- EXERCISE
All of the data below is to be printed again exactly.

- PROVIDED DATA
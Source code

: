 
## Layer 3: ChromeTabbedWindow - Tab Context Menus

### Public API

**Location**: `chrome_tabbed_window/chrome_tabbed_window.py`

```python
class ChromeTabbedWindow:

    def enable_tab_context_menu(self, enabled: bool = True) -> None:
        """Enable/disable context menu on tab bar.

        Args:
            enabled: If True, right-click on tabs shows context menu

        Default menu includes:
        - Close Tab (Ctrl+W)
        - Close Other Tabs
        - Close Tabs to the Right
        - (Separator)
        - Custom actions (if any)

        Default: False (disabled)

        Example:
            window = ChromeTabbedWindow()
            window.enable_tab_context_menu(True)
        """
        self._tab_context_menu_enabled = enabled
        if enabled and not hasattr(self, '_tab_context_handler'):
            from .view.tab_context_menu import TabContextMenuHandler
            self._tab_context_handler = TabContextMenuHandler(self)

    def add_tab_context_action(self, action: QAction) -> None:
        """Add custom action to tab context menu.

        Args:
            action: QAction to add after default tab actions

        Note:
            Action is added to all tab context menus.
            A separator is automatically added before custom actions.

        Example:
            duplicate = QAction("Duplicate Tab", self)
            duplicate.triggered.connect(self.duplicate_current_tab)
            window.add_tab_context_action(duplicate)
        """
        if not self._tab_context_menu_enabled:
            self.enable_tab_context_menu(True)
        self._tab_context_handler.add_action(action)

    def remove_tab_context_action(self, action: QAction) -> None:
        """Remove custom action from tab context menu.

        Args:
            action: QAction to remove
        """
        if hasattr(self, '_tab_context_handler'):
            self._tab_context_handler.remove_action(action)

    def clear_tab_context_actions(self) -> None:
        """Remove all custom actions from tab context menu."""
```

- RESPONSE TO THE TASK
Source code

: 
## Layer 3: ChromeTabbedWindow - Tab Context Menus

### Public API

**Location**: `chrome_tabbed_window/chrome_tabbed_window.py`

```python
class ChromeTabbedWindow:

    def enable_tab_context_menu(self, enabled: bool = True) -> None:
        """Enable/disable context menu on tab bar.

        Args:
            enabled: If True, right-click on tabs shows context menu

        Default menu includes:
        - Close Tab (Ctrl+W)
        - Close Other Tabs
        - Close Tabs to the Right
        - (Separator)
        - Custom actions (if any)

        Default: False (disabled)

        Example:
            window = ChromeTabbedWindow()
            window.enable_tab_context_menu(True)
        """
        self._tab_context_menu_enabled = enabled
        if enabled and not hasattr(self, '_tab_context_handler'):
            from .view.tab_context_menu import TabContextMenuHandler
            self._tab_context_handler = TabContextMenuHandler(self)

    def add_tab_context_action(self, action: QAction) -> None:
        """Add custom action to tab context menu.

        Args:
            action: QAction to add after default tab actions

        Note:
            Action is added to all tab context menus.
            A separator is automatically added before custom actions.

        Example:
            duplicate = QAction("Duplicate Tab", self)
            duplicate.triggered.connect(self.duplicate_current_tab)
            window.add_tab_context_action(duplicate)
        """
        if not self._tab_context_menu_enabled:
            self.enable_tab_context_menu(True)
        self._tab_context_handler.add_action(action)

    def remove_tab_context_action(self, action: QAction) -> None:
        """Remove custom action from tab context menu.

        Args:
            action: QAction to remove
        """
        if hasattr(self, '_tab_context_handler'):
            self._tab_context_handler.remove_action(action)

    def clear_tab_context_actions(self) -> None:
        """Remove all custom actions from tab context menu."""
```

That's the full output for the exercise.